* [ACTIVITY]
Once you reach the line containing "#### श्रीरामचरितमानस" in the data below, restate each line word for word up to and including the one containing "मोर के कण्ठ".

BEGIN GIVEN DATA

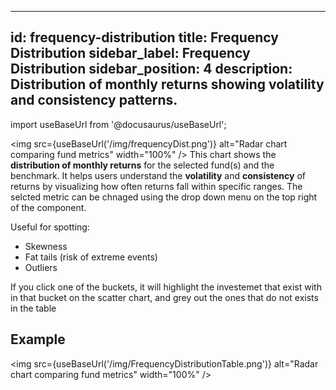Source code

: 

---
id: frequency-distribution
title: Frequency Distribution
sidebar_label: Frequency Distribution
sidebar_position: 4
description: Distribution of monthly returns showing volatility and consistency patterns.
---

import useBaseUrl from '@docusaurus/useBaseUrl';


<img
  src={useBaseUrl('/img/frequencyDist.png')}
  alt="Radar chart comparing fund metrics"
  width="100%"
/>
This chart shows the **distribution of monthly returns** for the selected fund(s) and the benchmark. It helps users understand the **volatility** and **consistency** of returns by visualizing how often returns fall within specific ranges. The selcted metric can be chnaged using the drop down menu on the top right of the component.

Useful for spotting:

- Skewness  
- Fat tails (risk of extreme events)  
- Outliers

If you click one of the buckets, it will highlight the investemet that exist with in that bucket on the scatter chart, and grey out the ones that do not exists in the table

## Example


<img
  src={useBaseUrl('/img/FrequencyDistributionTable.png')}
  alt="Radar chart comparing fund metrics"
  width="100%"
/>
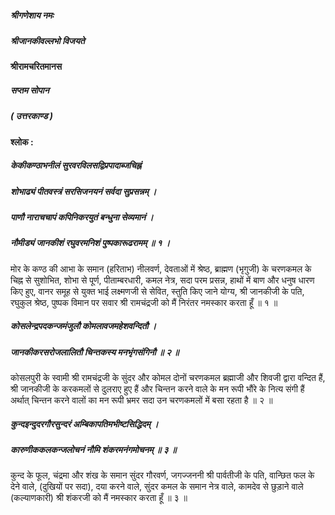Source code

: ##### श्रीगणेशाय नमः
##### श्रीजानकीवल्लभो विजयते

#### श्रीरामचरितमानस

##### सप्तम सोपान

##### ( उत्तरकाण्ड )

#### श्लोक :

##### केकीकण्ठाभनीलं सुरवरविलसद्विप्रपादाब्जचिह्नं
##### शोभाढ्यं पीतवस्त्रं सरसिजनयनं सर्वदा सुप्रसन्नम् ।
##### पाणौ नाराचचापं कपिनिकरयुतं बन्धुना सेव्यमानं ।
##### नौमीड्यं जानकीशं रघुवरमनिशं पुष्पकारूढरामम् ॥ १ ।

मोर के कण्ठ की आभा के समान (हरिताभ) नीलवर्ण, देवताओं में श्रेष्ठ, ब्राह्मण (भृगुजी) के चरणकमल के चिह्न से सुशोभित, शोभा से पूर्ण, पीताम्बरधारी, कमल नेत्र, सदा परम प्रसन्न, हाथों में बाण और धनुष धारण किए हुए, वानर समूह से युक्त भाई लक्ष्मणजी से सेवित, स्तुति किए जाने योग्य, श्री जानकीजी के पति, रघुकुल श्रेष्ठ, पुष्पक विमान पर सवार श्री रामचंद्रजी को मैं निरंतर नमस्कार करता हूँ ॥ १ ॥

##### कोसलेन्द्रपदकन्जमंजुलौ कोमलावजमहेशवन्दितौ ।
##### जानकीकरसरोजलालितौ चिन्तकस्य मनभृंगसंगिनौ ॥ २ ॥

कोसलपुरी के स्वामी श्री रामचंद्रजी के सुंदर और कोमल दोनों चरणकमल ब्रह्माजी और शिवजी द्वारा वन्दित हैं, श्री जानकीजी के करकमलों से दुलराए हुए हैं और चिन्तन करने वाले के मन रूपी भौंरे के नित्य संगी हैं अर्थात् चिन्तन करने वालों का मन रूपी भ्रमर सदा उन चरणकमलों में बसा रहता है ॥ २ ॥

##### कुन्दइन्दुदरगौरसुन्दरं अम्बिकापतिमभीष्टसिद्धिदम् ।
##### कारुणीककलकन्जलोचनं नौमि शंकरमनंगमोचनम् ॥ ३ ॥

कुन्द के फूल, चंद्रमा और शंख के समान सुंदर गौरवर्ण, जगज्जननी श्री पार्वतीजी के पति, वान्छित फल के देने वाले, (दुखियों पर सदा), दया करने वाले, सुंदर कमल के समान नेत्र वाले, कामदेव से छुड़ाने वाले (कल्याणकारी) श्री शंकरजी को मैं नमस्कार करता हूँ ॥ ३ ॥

END GIVEN DATA
BEGIN GIVEN DATA

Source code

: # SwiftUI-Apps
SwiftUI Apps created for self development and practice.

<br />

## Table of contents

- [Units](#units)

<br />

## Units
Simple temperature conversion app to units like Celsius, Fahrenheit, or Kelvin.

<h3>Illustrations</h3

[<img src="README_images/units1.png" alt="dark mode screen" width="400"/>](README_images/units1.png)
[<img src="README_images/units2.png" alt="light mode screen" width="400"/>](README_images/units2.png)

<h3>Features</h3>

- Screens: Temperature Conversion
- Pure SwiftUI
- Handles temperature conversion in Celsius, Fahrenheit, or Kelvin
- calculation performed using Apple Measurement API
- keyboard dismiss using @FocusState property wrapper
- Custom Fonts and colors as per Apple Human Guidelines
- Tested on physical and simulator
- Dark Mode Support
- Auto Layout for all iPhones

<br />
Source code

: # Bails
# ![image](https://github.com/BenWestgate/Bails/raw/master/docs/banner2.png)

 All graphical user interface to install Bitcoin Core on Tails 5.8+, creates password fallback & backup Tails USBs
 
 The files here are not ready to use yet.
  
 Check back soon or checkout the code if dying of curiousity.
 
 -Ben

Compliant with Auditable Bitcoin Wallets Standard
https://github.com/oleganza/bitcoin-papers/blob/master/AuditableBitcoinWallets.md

END GIVEN DATA

* [SOLUTION TO THIS EXERCISE]
#### श्रीरामचरितमानस

##### सप्तम सोपान

##### ( उत्तरकाण्ड )

#### श्लोक :

##### केकीकण्ठाभनीलं सुरवरविलसद्विप्रपादाब्जचिह्नं
##### शोभाढ्यं पीतवस्त्रं सरसिजनयनं सर्वदा सुप्रसन्नम् ।
##### पाणौ नाराचचापं कपिनिकरयुतं बन्धुना सेव्यमानं ।
##### नौमीड्यं जानकीशं रघुवरमनिशं पुष्पकारूढरामम् ॥ १ ।

मोर के कण्ठ की आभा के समान (हरिताभ) नीलवर्ण, देवताओं में श्रेष्ठ, ब्राह्मण (भृगुजी) के चरणकमल के चिह्न से सुशोभित, शोभा से पूर्ण, पीताम्बरधारी, कमल नेत्र, सदा परम प्रसन्न, हाथों में बाण और धनुष धारण किए हुए, वानर समूह से युक्त भाई लक्ष्मणजी से सेवित, स्तुति किए जाने योग्य, श्री जानकीजी के पति, रघुकुल श्रेष्ठ, पुष्पक विमान पर सवार श्री रामचंद्रजी को मैं निरंतर नमस्कार करता हूँ ॥ १ ॥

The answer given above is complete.